When I thought about leaving my job for the startup world, I had a different idea about what it takes. I was worried about staying up till 6am fixing a nasty bug that’s affecting the 20,000 users who have signed up at my website’s launch. I was worried about being misquoted in the press because of my murmuring articulation. It was about not having the accounting know-how to deal with the cash inflow and enormous expenses that come with growth. In a word – Bollocks.
It’s not about fighting to put out the fires, it’s about creating the fires.
I don’t have server overload issues, I have to work my ass off and spend many a sleepless night iterating and tweaking the UX and if I do it all right and come out a winner, only then can I have the privilege of dealing with an overloaded server. It’s the reward.
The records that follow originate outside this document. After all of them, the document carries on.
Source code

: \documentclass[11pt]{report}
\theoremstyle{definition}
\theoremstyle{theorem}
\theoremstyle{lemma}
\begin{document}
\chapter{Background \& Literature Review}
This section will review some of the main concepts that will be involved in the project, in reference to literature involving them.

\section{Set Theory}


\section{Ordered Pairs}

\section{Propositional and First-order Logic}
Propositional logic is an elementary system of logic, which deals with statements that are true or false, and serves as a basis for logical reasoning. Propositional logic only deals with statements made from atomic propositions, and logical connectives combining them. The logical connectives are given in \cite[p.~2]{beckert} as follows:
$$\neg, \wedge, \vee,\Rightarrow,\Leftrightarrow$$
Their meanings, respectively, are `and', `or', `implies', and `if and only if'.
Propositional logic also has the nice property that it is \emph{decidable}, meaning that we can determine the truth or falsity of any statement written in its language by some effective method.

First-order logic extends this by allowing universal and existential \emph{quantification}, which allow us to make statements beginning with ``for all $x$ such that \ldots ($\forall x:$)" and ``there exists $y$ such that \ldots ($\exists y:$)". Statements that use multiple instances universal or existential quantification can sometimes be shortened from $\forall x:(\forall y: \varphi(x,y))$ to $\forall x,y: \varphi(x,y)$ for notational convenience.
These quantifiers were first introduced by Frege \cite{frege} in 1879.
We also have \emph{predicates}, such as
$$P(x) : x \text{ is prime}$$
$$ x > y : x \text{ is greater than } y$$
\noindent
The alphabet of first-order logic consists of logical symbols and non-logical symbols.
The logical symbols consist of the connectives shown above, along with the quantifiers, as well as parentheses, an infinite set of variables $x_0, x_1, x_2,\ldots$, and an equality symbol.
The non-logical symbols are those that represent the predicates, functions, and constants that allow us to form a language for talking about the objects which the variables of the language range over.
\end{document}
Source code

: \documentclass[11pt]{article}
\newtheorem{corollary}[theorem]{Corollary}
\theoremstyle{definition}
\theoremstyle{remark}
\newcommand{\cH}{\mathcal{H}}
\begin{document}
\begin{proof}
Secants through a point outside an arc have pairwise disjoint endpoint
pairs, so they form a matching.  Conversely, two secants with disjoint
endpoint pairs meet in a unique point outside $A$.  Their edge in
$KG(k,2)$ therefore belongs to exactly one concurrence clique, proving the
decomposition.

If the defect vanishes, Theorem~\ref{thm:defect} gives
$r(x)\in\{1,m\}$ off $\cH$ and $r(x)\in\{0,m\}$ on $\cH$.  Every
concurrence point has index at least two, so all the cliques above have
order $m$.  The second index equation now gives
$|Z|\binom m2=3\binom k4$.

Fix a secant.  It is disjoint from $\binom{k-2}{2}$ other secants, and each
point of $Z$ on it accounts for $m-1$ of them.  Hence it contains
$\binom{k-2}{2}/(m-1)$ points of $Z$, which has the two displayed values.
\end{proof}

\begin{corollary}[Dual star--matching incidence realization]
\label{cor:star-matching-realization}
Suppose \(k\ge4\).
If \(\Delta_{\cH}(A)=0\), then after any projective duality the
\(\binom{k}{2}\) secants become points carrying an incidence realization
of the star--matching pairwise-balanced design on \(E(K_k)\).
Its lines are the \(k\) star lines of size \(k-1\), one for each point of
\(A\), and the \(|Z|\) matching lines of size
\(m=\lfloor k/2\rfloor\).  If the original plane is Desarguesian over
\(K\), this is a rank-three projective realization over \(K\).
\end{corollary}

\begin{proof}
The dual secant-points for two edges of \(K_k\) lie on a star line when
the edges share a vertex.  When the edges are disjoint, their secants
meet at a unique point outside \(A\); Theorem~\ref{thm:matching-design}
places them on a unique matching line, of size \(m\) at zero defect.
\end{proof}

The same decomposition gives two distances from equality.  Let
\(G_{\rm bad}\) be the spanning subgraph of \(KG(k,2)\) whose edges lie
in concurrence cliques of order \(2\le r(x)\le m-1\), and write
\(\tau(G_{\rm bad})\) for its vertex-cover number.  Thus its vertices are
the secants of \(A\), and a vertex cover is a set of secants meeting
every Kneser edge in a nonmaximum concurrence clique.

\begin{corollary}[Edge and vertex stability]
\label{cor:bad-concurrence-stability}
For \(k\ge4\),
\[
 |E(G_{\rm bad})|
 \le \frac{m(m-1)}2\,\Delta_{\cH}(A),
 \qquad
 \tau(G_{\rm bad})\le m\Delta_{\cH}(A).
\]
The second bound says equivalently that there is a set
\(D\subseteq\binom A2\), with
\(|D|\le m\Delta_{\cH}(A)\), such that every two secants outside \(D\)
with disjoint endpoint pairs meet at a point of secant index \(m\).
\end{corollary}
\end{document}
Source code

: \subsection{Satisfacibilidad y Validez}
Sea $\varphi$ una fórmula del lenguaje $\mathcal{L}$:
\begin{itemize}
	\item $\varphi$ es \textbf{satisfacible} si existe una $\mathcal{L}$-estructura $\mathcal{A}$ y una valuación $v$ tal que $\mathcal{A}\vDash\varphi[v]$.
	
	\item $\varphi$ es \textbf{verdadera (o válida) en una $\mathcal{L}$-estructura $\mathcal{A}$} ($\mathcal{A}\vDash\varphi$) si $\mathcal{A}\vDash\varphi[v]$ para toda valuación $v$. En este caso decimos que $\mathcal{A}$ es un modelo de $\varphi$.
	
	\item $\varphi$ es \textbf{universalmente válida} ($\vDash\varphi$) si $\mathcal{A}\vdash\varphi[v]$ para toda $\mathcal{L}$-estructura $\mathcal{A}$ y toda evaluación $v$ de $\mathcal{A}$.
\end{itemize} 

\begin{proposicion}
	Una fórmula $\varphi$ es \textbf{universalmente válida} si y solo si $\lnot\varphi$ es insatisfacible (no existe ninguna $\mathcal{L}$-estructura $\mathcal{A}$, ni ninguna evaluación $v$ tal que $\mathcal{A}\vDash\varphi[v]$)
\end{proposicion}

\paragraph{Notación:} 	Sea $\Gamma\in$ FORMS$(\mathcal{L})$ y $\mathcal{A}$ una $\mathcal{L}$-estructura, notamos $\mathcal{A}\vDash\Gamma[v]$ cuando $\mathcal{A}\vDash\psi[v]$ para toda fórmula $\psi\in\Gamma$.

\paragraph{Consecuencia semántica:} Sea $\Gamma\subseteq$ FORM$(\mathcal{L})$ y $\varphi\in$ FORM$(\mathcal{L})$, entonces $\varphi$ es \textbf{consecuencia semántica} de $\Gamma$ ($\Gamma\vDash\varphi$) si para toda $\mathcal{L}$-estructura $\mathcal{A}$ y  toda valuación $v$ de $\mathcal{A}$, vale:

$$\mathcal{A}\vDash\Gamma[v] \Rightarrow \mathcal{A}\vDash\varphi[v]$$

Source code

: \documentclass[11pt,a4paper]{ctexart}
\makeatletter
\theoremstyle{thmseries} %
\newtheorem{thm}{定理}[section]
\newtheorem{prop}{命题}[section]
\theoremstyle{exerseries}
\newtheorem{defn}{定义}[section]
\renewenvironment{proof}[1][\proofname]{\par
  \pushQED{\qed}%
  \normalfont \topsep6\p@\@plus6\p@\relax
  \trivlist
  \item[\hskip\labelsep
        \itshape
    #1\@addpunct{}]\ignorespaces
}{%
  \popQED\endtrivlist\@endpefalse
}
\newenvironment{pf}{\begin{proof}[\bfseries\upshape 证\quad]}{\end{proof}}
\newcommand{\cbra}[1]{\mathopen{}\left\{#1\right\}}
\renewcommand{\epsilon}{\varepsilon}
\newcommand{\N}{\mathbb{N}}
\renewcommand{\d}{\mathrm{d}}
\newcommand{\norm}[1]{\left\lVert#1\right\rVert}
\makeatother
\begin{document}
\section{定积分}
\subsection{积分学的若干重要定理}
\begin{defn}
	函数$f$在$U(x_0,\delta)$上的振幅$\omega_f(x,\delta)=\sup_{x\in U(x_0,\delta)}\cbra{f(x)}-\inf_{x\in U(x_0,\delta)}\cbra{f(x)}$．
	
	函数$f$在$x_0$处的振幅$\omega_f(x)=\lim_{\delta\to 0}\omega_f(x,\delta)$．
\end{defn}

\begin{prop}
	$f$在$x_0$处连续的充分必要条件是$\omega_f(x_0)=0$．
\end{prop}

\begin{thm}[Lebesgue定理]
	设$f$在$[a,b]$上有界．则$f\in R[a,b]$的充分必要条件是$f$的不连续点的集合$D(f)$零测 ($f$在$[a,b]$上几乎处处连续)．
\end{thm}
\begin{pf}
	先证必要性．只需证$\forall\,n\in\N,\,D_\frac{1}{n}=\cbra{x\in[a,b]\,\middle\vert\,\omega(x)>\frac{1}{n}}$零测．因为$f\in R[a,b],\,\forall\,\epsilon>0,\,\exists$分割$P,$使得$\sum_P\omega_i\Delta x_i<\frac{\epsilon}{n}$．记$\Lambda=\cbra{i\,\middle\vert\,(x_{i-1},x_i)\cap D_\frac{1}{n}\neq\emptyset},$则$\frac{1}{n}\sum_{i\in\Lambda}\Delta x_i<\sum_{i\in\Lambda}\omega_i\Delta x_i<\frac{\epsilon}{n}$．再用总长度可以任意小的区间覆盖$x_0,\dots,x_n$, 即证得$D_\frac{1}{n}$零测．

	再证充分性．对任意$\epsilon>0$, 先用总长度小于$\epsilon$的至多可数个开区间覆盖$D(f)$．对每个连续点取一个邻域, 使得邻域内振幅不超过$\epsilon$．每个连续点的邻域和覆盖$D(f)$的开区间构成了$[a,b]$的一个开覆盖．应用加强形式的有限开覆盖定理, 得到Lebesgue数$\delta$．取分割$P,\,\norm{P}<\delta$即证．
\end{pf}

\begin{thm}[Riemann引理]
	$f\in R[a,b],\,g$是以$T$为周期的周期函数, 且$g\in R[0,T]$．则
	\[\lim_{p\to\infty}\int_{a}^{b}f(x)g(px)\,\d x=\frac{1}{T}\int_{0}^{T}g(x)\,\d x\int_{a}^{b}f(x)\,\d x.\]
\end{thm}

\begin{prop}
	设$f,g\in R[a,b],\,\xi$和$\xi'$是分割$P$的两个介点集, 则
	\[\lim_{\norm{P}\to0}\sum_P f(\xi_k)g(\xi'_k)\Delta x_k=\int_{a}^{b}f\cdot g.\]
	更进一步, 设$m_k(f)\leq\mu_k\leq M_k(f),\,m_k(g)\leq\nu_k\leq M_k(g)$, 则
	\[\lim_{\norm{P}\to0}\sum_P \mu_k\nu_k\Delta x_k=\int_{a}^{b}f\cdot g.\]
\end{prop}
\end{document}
I’m not going to be inundated with meetings all day from investors, press, potential clients and potential employees. I have to email, call, follow-up and generate enthusiasm either by my reputation or a brilliant product from Monday to Thursday so that I can have the privilege of them agreeing to inundate me with their meetings on Friday. It’s the reward.
Running a startup dealing with too much work is the problem you wish you have. Creating that level of work is the real problem.
When I first heard about Manu Kumar’s title at K9 ventures – Chief Firestarter, I confess, I rolled my eyes. Of course, I knew he meant the energy and drive that it stands for, but it sounded a tad too much like the gaming handle of my 8-year old cousin. Over the past few months however, its pseudo-machismo overtones has given way to the real meaning.
This is important because employees who’ve spent their lives at large corporations, don’t understand this. At Microsoft, you don’t start any fires. You expect the company you’ve acquired to have started the fire and you have to focus on putting it out while bitching out your PM. At 6pm you go home for an evening of XBOX and beers. You don’t start fires, because there’s too many fires you have to fight. Of course, I’m generalizing, but bear with me.
Moving someone from $$$$, Inc. into the startup environment, is a jarring wake up call. The next time a very experienced hire from a large corporation comes knocking at your door, make sure they understand: They won’t have 20 bugs to fix for the day sent in by the testing team. They have to build a way to test the system themselves, spend days finding the bugs and at the end of starting all these fires, getting the list of bugs to fix is the reward, stupid.